*What this task involves:* Return exactly the lines below, starting with the one that has "RX & TX Counter)." and going on through the one that has "Ascii text to Decimal".

*Records:*
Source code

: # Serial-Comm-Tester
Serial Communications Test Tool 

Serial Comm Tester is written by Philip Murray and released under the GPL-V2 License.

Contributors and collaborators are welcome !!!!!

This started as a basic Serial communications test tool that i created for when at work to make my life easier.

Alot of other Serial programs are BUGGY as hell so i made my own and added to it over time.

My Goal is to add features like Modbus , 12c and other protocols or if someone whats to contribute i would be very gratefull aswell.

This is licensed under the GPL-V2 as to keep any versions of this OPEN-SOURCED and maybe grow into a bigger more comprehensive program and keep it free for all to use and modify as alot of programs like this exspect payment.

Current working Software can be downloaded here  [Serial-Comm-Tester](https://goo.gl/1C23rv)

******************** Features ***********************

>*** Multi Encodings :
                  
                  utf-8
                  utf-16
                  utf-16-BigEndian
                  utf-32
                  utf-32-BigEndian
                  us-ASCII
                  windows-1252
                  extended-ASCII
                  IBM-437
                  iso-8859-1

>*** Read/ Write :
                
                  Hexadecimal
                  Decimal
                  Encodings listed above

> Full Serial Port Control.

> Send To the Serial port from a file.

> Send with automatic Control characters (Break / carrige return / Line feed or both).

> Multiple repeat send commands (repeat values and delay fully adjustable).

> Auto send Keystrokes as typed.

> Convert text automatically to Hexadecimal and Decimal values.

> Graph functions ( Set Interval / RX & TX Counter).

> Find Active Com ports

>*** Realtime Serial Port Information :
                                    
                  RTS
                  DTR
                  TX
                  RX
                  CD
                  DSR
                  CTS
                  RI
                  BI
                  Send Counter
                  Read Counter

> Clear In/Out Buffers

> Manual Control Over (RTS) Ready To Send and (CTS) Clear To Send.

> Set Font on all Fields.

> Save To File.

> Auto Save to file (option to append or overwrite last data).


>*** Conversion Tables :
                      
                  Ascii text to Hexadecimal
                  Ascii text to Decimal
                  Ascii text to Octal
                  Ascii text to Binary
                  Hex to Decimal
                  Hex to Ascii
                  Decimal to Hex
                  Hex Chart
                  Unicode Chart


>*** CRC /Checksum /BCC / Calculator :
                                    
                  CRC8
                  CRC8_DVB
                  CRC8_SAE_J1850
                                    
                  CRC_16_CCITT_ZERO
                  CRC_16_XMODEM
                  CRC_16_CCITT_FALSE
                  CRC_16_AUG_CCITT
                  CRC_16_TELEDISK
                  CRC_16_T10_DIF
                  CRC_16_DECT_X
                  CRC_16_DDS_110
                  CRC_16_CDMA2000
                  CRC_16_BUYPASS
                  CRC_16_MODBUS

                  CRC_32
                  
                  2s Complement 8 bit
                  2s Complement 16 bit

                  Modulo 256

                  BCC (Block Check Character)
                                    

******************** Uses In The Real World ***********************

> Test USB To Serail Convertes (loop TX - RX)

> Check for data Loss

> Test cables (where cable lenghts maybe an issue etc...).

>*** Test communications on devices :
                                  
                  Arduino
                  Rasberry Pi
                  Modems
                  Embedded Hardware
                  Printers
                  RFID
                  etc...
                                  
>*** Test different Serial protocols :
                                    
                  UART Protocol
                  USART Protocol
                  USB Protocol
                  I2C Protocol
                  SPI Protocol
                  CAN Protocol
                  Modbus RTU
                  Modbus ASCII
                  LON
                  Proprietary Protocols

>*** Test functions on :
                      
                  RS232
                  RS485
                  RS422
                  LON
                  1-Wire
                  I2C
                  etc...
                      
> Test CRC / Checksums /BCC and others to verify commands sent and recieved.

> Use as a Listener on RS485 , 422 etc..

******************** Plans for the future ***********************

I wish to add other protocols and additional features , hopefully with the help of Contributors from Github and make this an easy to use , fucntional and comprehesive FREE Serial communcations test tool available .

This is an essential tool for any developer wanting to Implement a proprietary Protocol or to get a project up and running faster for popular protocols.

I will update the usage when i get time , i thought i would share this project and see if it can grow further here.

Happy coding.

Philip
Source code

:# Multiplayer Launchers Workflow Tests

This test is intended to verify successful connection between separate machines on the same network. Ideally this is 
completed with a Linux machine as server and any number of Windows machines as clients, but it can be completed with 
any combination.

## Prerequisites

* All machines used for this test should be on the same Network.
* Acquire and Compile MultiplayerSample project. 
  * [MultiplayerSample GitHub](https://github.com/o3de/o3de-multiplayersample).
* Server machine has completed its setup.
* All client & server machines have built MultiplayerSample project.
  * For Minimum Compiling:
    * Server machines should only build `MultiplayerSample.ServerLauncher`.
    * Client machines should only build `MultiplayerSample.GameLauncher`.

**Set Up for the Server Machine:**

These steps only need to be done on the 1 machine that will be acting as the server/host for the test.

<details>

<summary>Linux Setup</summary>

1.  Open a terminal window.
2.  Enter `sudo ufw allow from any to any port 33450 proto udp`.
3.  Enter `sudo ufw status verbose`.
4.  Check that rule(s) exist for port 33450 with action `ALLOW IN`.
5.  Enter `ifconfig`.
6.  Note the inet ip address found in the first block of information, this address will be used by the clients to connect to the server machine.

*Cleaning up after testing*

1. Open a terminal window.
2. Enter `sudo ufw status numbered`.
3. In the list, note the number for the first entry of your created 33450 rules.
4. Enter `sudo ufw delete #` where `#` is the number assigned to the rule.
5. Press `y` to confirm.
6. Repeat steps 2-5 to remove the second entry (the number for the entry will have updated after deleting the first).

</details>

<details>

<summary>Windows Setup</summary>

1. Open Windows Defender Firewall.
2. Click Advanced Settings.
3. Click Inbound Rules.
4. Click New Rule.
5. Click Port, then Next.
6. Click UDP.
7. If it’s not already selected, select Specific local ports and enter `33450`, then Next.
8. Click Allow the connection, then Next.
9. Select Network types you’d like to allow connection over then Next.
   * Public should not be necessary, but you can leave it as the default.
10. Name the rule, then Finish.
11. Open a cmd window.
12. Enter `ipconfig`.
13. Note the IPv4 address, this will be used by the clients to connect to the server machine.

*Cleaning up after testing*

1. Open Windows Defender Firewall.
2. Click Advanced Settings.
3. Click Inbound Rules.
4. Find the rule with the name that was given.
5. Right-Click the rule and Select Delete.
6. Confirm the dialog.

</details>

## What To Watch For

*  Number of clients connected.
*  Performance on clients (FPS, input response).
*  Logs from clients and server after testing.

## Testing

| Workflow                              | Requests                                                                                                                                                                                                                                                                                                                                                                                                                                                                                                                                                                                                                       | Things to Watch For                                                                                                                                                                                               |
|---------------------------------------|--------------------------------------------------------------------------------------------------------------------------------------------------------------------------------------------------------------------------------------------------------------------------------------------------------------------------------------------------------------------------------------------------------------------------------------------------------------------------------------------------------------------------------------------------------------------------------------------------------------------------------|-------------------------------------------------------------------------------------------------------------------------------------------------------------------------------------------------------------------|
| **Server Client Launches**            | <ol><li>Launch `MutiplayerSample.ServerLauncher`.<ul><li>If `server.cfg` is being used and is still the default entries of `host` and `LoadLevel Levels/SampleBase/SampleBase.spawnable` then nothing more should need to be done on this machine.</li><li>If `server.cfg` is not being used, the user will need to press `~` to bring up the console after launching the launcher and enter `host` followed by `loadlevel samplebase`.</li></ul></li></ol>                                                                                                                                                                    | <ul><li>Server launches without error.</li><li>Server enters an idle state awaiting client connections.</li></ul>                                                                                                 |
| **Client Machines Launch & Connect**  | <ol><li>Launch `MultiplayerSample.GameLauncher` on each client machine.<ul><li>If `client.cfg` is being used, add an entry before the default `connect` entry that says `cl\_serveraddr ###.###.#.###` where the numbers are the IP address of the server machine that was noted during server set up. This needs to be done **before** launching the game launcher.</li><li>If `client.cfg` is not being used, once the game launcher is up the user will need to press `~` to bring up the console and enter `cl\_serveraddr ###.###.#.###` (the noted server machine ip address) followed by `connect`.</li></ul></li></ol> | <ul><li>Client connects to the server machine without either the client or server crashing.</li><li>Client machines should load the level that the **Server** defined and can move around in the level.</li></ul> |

*Response for this exercise:*
> Graph functions ( Set Interval / RX & TX Counter).

> Find Active Com ports

>*** Realtime Serial Port Information :
                                    
                  RTS
                  DTR
                  TX
                  RX
                  CD
                  DSR
                  CTS
                  RI
                  BI
                  Send Counter
                  Read Counter

> Clear In/Out Buffers

> Manual Control Over (RTS) Ready To Send and (CTS) Clear To Send.

> Set Font on all Fields.

> Save To File.

> Auto Save to file (option to append or overwrite last data).


>*** Conversion Tables :
                      
                  Ascii text to Hexadecimal
                  Ascii text to Decimal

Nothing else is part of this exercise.